Instructions to follow:
Please reproduce the listing in its entirety, exactly as written, but without images.

━━ Extracted material

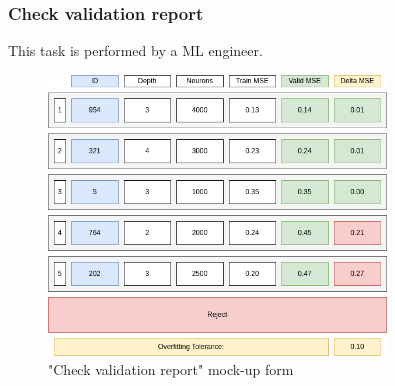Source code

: \subsubsection{Check validation report}

This task is performed by a ML engineer.

\begin{figure}[H]
\centering
\includegraphics[width=0.8\textwidth]{figures/check_validation_report.png}
\caption{"Check validation report" mock-up form}
\end{figure}

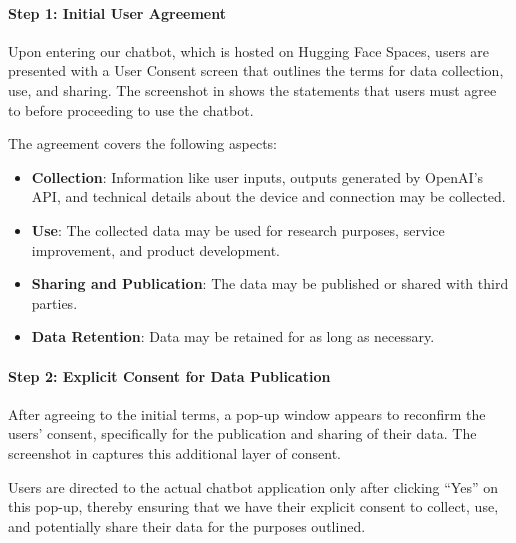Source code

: \documentclass{article} %
\begin{document}
\paragraph{Step 1: Initial User Agreement}

Upon entering our chatbot, which is hosted on Hugging Face Spaces, users are presented with a User Consent screen that outlines the terms for data collection, use, and sharing. The screenshot in  shows the statements that users must agree to before proceeding to use the chatbot.



The agreement covers the following aspects:

\begin{itemize}
    \item \textbf{Collection}: Information like user inputs, outputs generated by OpenAI's API, and technical details about the device and connection may be collected.
    \item \textbf{Use}: The collected data may be used for research purposes, service improvement, and product development.
    \item \textbf{Sharing and Publication}: The data may be published or shared with third parties.
    \item \textbf{Data Retention}: Data may be retained for as long as necessary.
\end{itemize}

\paragraph{Step 2: Explicit Consent for Data Publication}

After agreeing to the initial terms, a pop-up window appears to reconfirm the users' consent, specifically for the publication and sharing of their data. The screenshot in  captures this additional layer of consent.

Users are directed to the actual chatbot application only after clicking ``Yes'' on this pop-up, thereby ensuring that we have their explicit consent to collect, use, and potentially share their data for the purposes outlined.
\end{document}
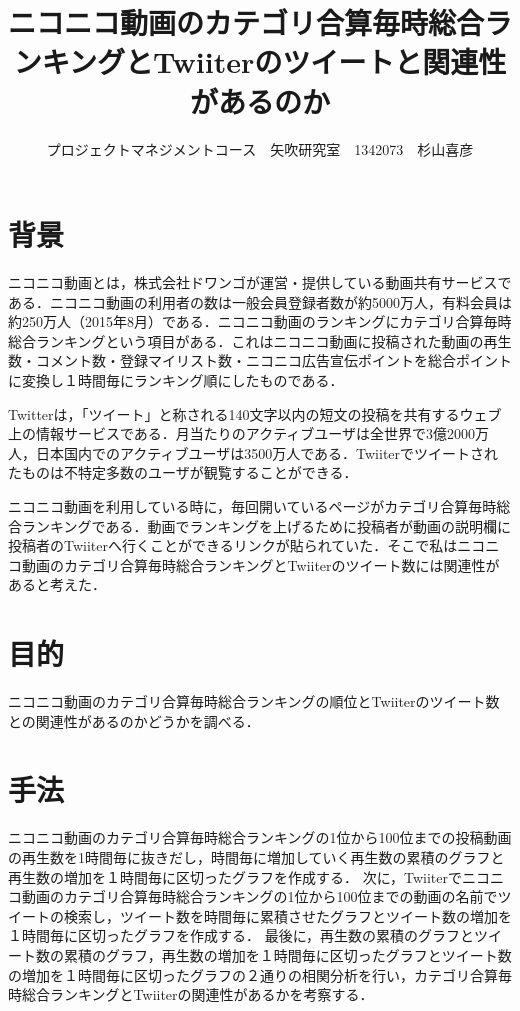 \documentclass[uplatex,twocolumn,dvipdfmx]{jsarticle}
\title{\vspace{-5mm}\fontsize{14pt}{0pt}\selectfont ニコニコ動画のカテゴリ合算毎時総合ランキングとTwiiterのツイートと関連性があるのか}
\author{\normalsize プロジェクトマネジメントコース　矢吹研究室　1342073　杉山喜彦}
\date{}
\begin{document}
\fontsize{10.5pt}{\baselineskip}\selectfont
\maketitle





\section{背景}


ニコニコ動画とは，株式会社ドワンゴが運営・提供している動画共有サービスである．ニコニコ動画の利用者の数は一般会員登録者数が約5000万人，有料会員は約250万人（2015年8月）である\cite{iii}．ニコニコ動画のランキングにカテゴリ合算毎時総合ランキングという項目がある．これはニコニコ動画に投稿された動画の再生数・コメント数・登録マイリスト数・ニコニコ広告宣伝ポイントを総合ポイントに変換し１時間毎にランキング順にしたものである．

Twitterは，「ツイート」と称される140文字以内の短文の投稿を共有するウェブ上の情報サービスである．月当たりのアクティブユーザは全世界で3億2000万人，日本国内でのアクティブユーザは3500万人である．Twiiterでツイートされたものは不特定多数のユーザが観覧することができる．

ニコニコ動画を利用している時に，毎回開いているページがカテゴリ合算毎時総合ランキングである．動画でランキングを上げるために投稿者が動画の説明欄に投稿者のTwiiterへ行くことができるリンクが貼られていた．そこで私はニコニコ動画のカテゴリ合算毎時総合ランキングとTwiiterのツイート数には関連性があると考えた．


\noindent



\section{目的}
ニコニコ動画のカテゴリ合算毎時総合ランキングの順位とTwiiterのツイート数との関連性があるのかどうかを調べる．

\section{手法}

ニコニコ動画のカテゴリ合算毎時総合ランキングの1位から100位までの投稿動画の再生数を1時間毎に抜きだし，時間毎に増加していく再生数の累積のグラフと再生数の増加を１時間毎に区切ったグラフを作成する．
次に，Twiiterでニコニコ動画のカテゴリ合算毎時総合ランキングの1位から100位までの動画の名前でツイートの検索し，ツイート数を時間毎に累積させたグラフとツイート数の増加を１時間毎に区切ったグラフを作成する．
最後に，再生数の累積のグラフとツイート数の累積のグラフ，再生数の増加を１時間毎に区切ったグラフとツイート数の増加を１時間毎に区切ったグラフの２通りの相関分析を行い，カテゴリ合算毎時総合ランキングとTwiiterの関連性があるかを考察する．
\end{document}
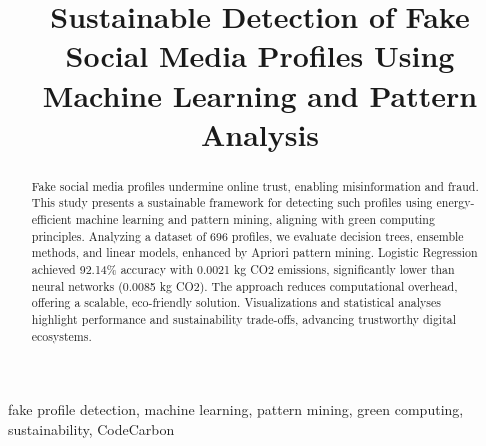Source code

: \documentclass[conference]{IEEEtran}
\begin{document}
\title{Sustainable Detection of Fake Social Media Profiles Using Machine Learning and Pattern Analysis}

\author{
\and
{}
\and
{}
}

\maketitle

\begin{abstract}
Fake social media profiles undermine online trust, enabling misinformation and fraud. This study presents a sustainable framework for detecting such profiles using energy-efficient machine learning and pattern mining, aligning with green computing principles. Analyzing a dataset of 696 profiles, we evaluate decision trees, ensemble methods, and linear models, enhanced by Apriori pattern mining. Logistic Regression achieved 92.14\% accuracy with 0.0021 kg CO2 emissions, significantly lower than neural networks (0.0085 kg CO2). The approach reduces computational overhead, offering a scalable, eco-friendly solution. Visualizations and statistical analyses highlight performance and sustainability trade-offs, advancing trustworthy digital ecosystems.
\end{abstract}

\begin{IEEEkeywords}
fake profile detection, machine learning, pattern mining, green computing, sustainability, CodeCarbon
\end{IEEEkeywords}
\end{document}
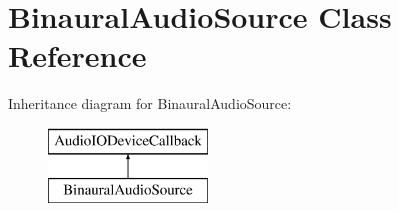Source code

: \hypertarget{class_binaural_audio_source}{}\section{Binaural\+Audio\+Source Class Reference}
\label{class_binaural_audio_source}
Inheritance diagram for Binaural\+Audio\+Source\+:\begin{figure}[H]
\begin{center}
\leavevmode
\includegraphics[height=2.000000cm]{class_binaural_audio_source}
\end{center}
\end{figure}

━━━━

Answer for the task:
Source code

: \subsubsection{Check validation report}

This task is performed by a ML engineer.

\begin{figure}[H]
\centering
\includegraphics[width=0.8\textwidth]{figures/check_validation_report.png}
\caption{"Check validation report" mock-up form}
\end{figure}

Source code

: \documentclass{article} %
\begin{document}
\paragraph{Step 1: Initial User Agreement}

Upon entering our chatbot, which is hosted on Hugging Face Spaces, users are presented with a User Consent screen that outlines the terms for data collection, use, and sharing. The screenshot in  shows the statements that users must agree to before proceeding to use the chatbot.



The agreement covers the following aspects:

\begin{itemize}
    \item \textbf{Collection}: Information like user inputs, outputs generated by OpenAI's API, and technical details about the device and connection may be collected.
    \item \textbf{Use}: The collected data may be used for research purposes, service improvement, and product development.
    \item \textbf{Sharing and Publication}: The data may be published or shared with third parties.
    \item \textbf{Data Retention}: Data may be retained for as long as necessary.
\end{itemize}

\paragraph{Step 2: Explicit Consent for Data Publication}

After agreeing to the initial terms, a pop-up window appears to reconfirm the users' consent, specifically for the publication and sharing of their data. The screenshot in  captures this additional layer of consent.

Users are directed to the actual chatbot application only after clicking ``Yes'' on this pop-up, thereby ensuring that we have their explicit consent to collect, use, and potentially share their data for the purposes outlined.
\end{document}
 \documentclass[uplatex,twocolumn,dvipdfmx]{jsarticle}
\title{\vspace{-5mm}\fontsize{14pt}{0pt}\selectfont ニコニコ動画のカテゴリ合算毎時総合ランキングとTwiiterのツイートと関連性があるのか}
\author{\normalsize プロジェクトマネジメントコース　矢吹研究室　1342073　杉山喜彦}
\date{}
\begin{document}
\fontsize{10.5pt}{\baselineskip}\selectfont
\maketitle





\section{背景}


ニコニコ動画とは，株式会社ドワンゴが運営・提供している動画共有サービスである．ニコニコ動画の利用者の数は一般会員登録者数が約5000万人，有料会員は約250万人（2015年8月）である\cite{iii}．ニコニコ動画のランキングにカテゴリ合算毎時総合ランキングという項目がある．これはニコニコ動画に投稿された動画の再生数・コメント数・登録マイリスト数・ニコニコ広告宣伝ポイントを総合ポイントに変換し１時間毎にランキング順にしたものである．

Twitterは，「ツイート」と称される140文字以内の短文の投稿を共有するウェブ上の情報サービスである．月当たりのアクティブユーザは全世界で3億2000万人，日本国内でのアクティブユーザは3500万人である．Twiiterでツイートされたものは不特定多数のユーザが観覧することができる．

ニコニコ動画を利用している時に，毎回開いているページがカテゴリ合算毎時総合ランキングである．動画でランキングを上げるために投稿者が動画の説明欄に投稿者のTwiiterへ行くことができるリンクが貼られていた．そこで私はニコニコ動画のカテゴリ合算毎時総合ランキングとTwiiterのツイート数には関連性があると考えた．


\noindent



\section{目的}
ニコニコ動画のカテゴリ合算毎時総合ランキングの順位とTwiiterのツイート数との関連性があるのかどうかを調べる．

\section{手法}

ニコニコ動画のカテゴリ合算毎時総合ランキングの1位から100位までの投稿動画の再生数を1時間毎に抜きだし，時間毎に増加していく再生数の累積のグラフと再生数の増加を１時間毎に区切ったグラフを作成する．
次に，Twiiterでニコニコ動画のカテゴリ合算毎時総合ランキングの1位から100位までの動画の名前でツイートの検索し，ツイート数を時間毎に累積させたグラフとツイート数の増加を１時間毎に区切ったグラフを作成する．
最後に，再生数の累積のグラフとツイート数の累積のグラフ，再生数の増加を１時間毎に区切ったグラフとツイート数の増加を１時間毎に区切ったグラフの２通りの相関分析を行い，カテゴリ合算毎時総合ランキングとTwiiterの関連性があるかを考察する．
\end{document}
Source code

: \documentclass[conference]{IEEEtran}
\begin{document}
\title{Sustainable Detection of Fake Social Media Profiles Using Machine Learning and Pattern Analysis}

\author{
\and
{}
\and
{}
}

\maketitle

\begin{abstract}
Fake social media profiles undermine online trust, enabling misinformation and fraud. This study presents a sustainable framework for detecting such profiles using energy-efficient machine learning and pattern mining, aligning with green computing principles. Analyzing a dataset of 696 profiles, we evaluate decision trees, ensemble methods, and linear models, enhanced by Apriori pattern mining. Logistic Regression achieved 92.14\% accuracy with 0.0021 kg CO2 emissions, significantly lower than neural networks (0.0085 kg CO2). The approach reduces computational overhead, offering a scalable, eco-friendly solution. Visualizations and statistical analyses highlight performance and sustainability trade-offs, advancing trustworthy digital ecosystems.
\end{abstract}

\begin{IEEEkeywords}
fake profile detection, machine learning, pattern mining, green computing, sustainability, CodeCarbon
\end{IEEEkeywords}
\end{document}
Source code

: \hypertarget{class_binaural_audio_source}{}\section{Binaural\+Audio\+Source Class Reference}
\label{class_binaural_audio_source}
Inheritance diagram for Binaural\+Audio\+Source\+:\begin{figure}[H]
\begin{center}
\leavevmode
\includegraphics[height=2.000000cm]{class_binaural_audio_source}
\end{center}
\end{figure}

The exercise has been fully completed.